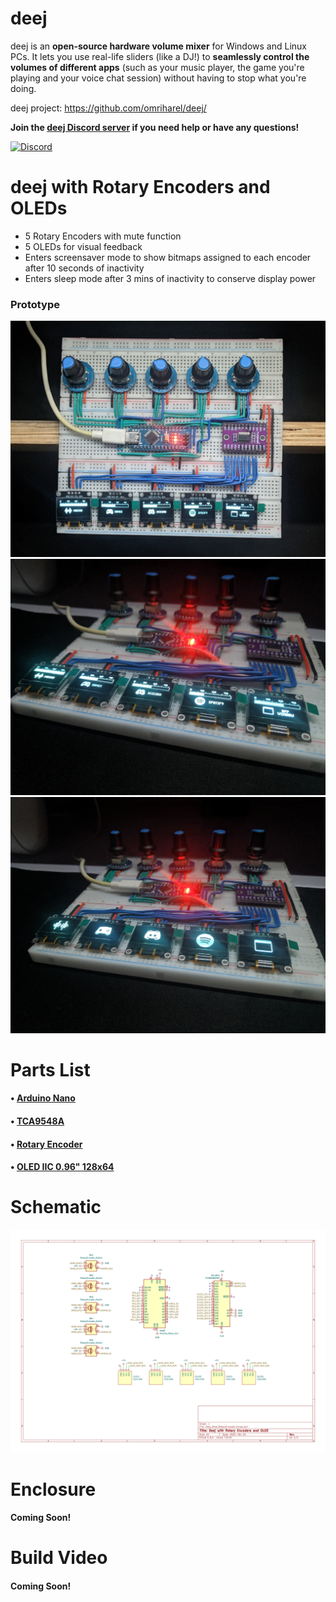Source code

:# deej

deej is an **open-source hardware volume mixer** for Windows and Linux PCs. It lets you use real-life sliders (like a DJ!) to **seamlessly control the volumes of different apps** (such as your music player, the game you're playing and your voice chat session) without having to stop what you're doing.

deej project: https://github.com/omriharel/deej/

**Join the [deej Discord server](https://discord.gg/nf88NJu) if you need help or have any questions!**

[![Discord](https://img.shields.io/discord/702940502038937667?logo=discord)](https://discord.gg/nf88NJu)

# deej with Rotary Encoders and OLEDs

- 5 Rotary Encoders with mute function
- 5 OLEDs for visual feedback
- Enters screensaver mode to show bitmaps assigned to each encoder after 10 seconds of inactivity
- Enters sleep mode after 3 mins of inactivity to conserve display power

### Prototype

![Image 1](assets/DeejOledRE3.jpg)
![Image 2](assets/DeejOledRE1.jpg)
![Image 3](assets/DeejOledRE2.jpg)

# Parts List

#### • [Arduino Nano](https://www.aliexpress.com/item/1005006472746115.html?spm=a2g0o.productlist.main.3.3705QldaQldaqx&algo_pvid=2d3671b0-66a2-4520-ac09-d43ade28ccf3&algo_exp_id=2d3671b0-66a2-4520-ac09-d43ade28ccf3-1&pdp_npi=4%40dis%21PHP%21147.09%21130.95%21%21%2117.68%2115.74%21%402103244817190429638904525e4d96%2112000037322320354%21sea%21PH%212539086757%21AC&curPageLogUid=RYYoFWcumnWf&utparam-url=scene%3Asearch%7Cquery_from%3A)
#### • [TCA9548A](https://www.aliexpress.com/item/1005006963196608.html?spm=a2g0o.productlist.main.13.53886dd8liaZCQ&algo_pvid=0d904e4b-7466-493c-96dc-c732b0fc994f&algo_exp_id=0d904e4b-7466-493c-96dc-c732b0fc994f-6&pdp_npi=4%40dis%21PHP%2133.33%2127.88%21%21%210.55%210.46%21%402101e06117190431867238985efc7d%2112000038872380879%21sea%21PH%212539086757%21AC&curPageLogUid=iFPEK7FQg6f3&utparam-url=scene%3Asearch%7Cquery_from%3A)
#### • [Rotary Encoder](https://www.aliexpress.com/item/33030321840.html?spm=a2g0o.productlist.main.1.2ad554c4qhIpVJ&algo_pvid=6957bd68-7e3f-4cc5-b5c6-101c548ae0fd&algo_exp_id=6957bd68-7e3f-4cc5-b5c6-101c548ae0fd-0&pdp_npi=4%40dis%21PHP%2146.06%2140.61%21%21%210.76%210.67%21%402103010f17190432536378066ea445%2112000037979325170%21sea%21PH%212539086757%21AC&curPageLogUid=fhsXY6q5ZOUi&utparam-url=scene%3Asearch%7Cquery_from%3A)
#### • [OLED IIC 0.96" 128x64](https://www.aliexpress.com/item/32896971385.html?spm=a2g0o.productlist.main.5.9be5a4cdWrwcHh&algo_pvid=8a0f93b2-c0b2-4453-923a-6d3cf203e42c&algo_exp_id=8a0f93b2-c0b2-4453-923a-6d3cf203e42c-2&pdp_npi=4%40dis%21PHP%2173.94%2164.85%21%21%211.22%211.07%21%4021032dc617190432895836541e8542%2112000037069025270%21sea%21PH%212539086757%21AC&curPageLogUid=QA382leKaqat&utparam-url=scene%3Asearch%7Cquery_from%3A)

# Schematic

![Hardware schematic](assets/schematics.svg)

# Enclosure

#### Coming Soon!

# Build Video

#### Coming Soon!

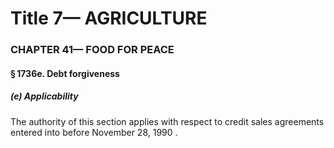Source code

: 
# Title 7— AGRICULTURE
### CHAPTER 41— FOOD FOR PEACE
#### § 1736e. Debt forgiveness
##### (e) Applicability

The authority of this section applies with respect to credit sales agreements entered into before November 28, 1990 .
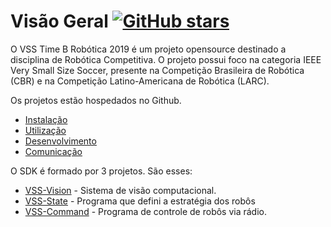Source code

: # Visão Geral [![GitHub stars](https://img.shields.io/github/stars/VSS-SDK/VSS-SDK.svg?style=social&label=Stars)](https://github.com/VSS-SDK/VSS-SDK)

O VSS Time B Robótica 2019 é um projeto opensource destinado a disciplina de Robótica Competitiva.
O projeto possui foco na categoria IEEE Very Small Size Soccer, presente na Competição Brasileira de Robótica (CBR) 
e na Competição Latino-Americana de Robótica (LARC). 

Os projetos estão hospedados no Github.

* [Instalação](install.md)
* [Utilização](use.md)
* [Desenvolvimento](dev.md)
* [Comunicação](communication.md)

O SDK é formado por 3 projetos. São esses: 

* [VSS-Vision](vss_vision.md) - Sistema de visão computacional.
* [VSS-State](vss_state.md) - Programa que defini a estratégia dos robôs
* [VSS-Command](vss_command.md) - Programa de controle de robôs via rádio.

______________________________

• Task to carry out
Transcribe the material exactly, leaving every picture out.

• Task response
Source code

:# deej

deej is an **open-source hardware volume mixer** for Windows and Linux PCs. It lets you use real-life sliders (like a DJ!) to **seamlessly control the volumes of different apps** (such as your music player, the game you're playing and your voice chat session) without having to stop what you're doing.

deej project: https://github.com/omriharel/deej/

**Join the [deej Discord server](https://discord.gg/nf88NJu) if you need help or have any questions!**

[![Discord](https://img.shields.io/discord/702940502038937667?logo=discord)](https://discord.gg/nf88NJu)

# deej with Rotary Encoders and OLEDs

- 5 Rotary Encoders with mute function
- 5 OLEDs for visual feedback
- Enters screensaver mode to show bitmaps assigned to each encoder after 10 seconds of inactivity
- Enters sleep mode after 3 mins of inactivity to conserve display power

### Prototype

![Image 1](assets/DeejOledRE3.jpg)
![Image 2](assets/DeejOledRE1.jpg)
![Image 3](assets/DeejOledRE2.jpg)

# Parts List

#### • [Arduino Nano](https://www.aliexpress.com/item/1005006472746115.html?spm=a2g0o.productlist.main.3.3705QldaQldaqx&algo_pvid=2d3671b0-66a2-4520-ac09-d43ade28ccf3&algo_exp_id=2d3671b0-66a2-4520-ac09-d43ade28ccf3-1&pdp_npi=4%40dis%21PHP%21147.09%21130.95%21%21%2117.68%2115.74%21%402103244817190429638904525e4d96%2112000037322320354%21sea%21PH%212539086757%21AC&curPageLogUid=RYYoFWcumnWf&utparam-url=scene%3Asearch%7Cquery_from%3A)
#### • [TCA9548A](https://www.aliexpress.com/item/1005006963196608.html?spm=a2g0o.productlist.main.13.53886dd8liaZCQ&algo_pvid=0d904e4b-7466-493c-96dc-c732b0fc994f&algo_exp_id=0d904e4b-7466-493c-96dc-c732b0fc994f-6&pdp_npi=4%40dis%21PHP%2133.33%2127.88%21%21%210.55%210.46%21%402101e06117190431867238985efc7d%2112000038872380879%21sea%21PH%212539086757%21AC&curPageLogUid=iFPEK7FQg6f3&utparam-url=scene%3Asearch%7Cquery_from%3A)
#### • [Rotary Encoder](https://www.aliexpress.com/item/33030321840.html?spm=a2g0o.productlist.main.1.2ad554c4qhIpVJ&algo_pvid=6957bd68-7e3f-4cc5-b5c6-101c548ae0fd&algo_exp_id=6957bd68-7e3f-4cc5-b5c6-101c548ae0fd-0&pdp_npi=4%40dis%21PHP%2146.06%2140.61%21%21%210.76%210.67%21%402103010f17190432536378066ea445%2112000037979325170%21sea%21PH%212539086757%21AC&curPageLogUid=fhsXY6q5ZOUi&utparam-url=scene%3Asearch%7Cquery_from%3A)
#### • [OLED IIC 0.96" 128x64](https://www.aliexpress.com/item/32896971385.html?spm=a2g0o.productlist.main.5.9be5a4cdWrwcHh&algo_pvid=8a0f93b2-c0b2-4453-923a-6d3cf203e42c&algo_exp_id=8a0f93b2-c0b2-4453-923a-6d3cf203e42c-2&pdp_npi=4%40dis%21PHP%2173.94%2164.85%21%21%211.22%211.07%21%4021032dc617190432895836541e8542%2112000037069025270%21sea%21PH%212539086757%21AC&curPageLogUid=QA382leKaqat&utparam-url=scene%3Asearch%7Cquery_from%3A)

# Schematic

![Hardware schematic](assets/schematics.svg)

# Enclosure

#### Coming Soon!

# Build Video

#### Coming Soon!

Source code

: 
# Title 7— AGRICULTURE
### CHAPTER 41— FOOD FOR PEACE
#### § 1736e. Debt forgiveness
##### (e) Applicability

The authority of this section applies with respect to credit sales agreements entered into before November 28, 1990 .
Source code

: # Visão Geral [![GitHub stars](https://img.shields.io/github/stars/VSS-SDK/VSS-SDK.svg?style=social&label=Stars)](https://github.com/VSS-SDK/VSS-SDK)

O VSS Time B Robótica 2019 é um projeto opensource destinado a disciplina de Robótica Competitiva.
O projeto possui foco na categoria IEEE Very Small Size Soccer, presente na Competição Brasileira de Robótica (CBR) 
e na Competição Latino-Americana de Robótica (LARC). 

Os projetos estão hospedados no Github.

* [Instalação](install.md)
* [Utilização](use.md)
* [Desenvolvimento](dev.md)
* [Comunicação](communication.md)

O SDK é formado por 3 projetos. São esses: 

* [VSS-Vision](vss_vision.md) - Sistema de visão computacional.
* [VSS-State](vss_state.md) - Programa que defini a estratégia dos robôs
* [VSS-Command](vss_command.md) - Programa de controle de robôs via rádio.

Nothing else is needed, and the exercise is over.